Having solved the problems with the structural metadata documents and their transformation to Emblem Schema documents we decided to base our RDF/XML on the Emblem Schema documents. This idea was driven by the plan to consolidate the structural metadata documents in the near future by removing the emblem related information and storing them as documents in their own right.

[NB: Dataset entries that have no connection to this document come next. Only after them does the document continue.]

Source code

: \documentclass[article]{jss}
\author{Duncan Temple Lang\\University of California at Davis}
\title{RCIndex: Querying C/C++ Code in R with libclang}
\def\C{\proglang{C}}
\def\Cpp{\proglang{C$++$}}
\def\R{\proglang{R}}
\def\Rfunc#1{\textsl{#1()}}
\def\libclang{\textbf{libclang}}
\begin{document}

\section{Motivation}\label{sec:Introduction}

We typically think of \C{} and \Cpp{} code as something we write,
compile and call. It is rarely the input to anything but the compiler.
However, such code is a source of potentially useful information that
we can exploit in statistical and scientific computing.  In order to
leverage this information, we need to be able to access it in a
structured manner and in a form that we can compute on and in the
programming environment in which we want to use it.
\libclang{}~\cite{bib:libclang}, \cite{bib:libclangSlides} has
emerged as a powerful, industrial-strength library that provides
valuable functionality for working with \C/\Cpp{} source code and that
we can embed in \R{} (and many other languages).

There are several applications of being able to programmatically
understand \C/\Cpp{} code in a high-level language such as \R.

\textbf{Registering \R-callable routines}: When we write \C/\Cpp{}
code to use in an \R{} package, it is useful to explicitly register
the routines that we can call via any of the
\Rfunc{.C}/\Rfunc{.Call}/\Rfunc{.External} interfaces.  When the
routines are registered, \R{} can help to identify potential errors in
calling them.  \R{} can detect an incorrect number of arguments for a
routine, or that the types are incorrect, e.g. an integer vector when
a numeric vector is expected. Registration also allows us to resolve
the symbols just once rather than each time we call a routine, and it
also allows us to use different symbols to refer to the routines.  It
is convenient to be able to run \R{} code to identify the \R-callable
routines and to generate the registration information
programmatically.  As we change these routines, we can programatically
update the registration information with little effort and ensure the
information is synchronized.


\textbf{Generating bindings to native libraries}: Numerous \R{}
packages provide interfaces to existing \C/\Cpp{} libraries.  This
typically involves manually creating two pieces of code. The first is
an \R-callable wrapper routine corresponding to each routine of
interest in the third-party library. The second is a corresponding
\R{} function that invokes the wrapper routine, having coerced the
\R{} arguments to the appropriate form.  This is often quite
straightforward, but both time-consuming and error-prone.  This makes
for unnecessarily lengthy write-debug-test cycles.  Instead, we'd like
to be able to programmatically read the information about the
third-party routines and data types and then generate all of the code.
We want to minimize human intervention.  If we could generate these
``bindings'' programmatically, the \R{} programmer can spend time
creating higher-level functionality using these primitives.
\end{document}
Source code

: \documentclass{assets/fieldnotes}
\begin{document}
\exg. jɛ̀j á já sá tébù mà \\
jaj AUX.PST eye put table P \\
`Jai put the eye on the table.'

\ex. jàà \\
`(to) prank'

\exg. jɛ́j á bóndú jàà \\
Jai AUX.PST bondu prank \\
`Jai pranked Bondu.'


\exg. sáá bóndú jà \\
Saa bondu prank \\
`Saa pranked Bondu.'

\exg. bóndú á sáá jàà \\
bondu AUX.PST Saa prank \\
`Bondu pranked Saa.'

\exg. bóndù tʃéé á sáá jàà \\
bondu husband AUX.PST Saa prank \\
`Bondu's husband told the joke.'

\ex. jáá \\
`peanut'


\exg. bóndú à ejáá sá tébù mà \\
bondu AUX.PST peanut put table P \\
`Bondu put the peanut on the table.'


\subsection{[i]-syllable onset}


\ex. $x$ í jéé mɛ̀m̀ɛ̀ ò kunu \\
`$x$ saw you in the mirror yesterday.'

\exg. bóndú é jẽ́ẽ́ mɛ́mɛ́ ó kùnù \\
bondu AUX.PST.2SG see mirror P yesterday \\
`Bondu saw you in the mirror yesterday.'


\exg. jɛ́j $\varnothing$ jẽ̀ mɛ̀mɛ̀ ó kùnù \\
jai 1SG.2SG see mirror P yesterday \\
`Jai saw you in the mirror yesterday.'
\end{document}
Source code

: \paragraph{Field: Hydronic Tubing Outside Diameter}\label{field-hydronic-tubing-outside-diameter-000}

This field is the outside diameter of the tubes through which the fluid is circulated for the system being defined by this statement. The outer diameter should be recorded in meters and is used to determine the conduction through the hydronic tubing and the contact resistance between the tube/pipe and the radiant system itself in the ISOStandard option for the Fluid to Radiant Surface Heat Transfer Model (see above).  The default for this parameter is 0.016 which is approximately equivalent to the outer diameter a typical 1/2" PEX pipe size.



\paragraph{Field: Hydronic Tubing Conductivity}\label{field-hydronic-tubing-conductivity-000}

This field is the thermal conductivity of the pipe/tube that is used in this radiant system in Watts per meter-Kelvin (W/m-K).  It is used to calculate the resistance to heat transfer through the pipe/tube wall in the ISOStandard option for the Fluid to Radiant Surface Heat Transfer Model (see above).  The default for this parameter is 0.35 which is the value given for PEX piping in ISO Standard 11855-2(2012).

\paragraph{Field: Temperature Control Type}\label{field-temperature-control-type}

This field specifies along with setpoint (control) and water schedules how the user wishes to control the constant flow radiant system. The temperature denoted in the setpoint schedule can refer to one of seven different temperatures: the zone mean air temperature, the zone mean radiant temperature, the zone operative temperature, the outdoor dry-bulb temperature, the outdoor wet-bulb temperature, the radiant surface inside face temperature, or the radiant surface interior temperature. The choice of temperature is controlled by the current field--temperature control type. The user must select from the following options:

To run the final pipeline we harvest all emblem book descriptions from the OAI-PMH web service. The pipeline then iterates every emblem book description and validates it against the revised Emblem Schema. The document is skipped with a warning message if validation fails. Otherwise an XSL transformation converts every emblem from its Emblem Schema representation to RDF/XML conforming to our emblem ontology. The bibliographic description is transformed as well and added to every emblem contained in a particular emblem book. The resulting RDF/XML document is validated with a RelaxNG grammar and serialized to disk. Because we publish the emblem descriptions as static files on a web server we apply a transformation to HTML and serialize it to disk.

Due to the lack of native support for RDF serialization in XProc we use the rapper command line tool to convert the resulting RDF/XML documents to NTriples, and TopBraid SHACL, an open source implementation of the W3C Shapes Constraint Language (SHACL) based on Apache Jena, to validate the RDF graph.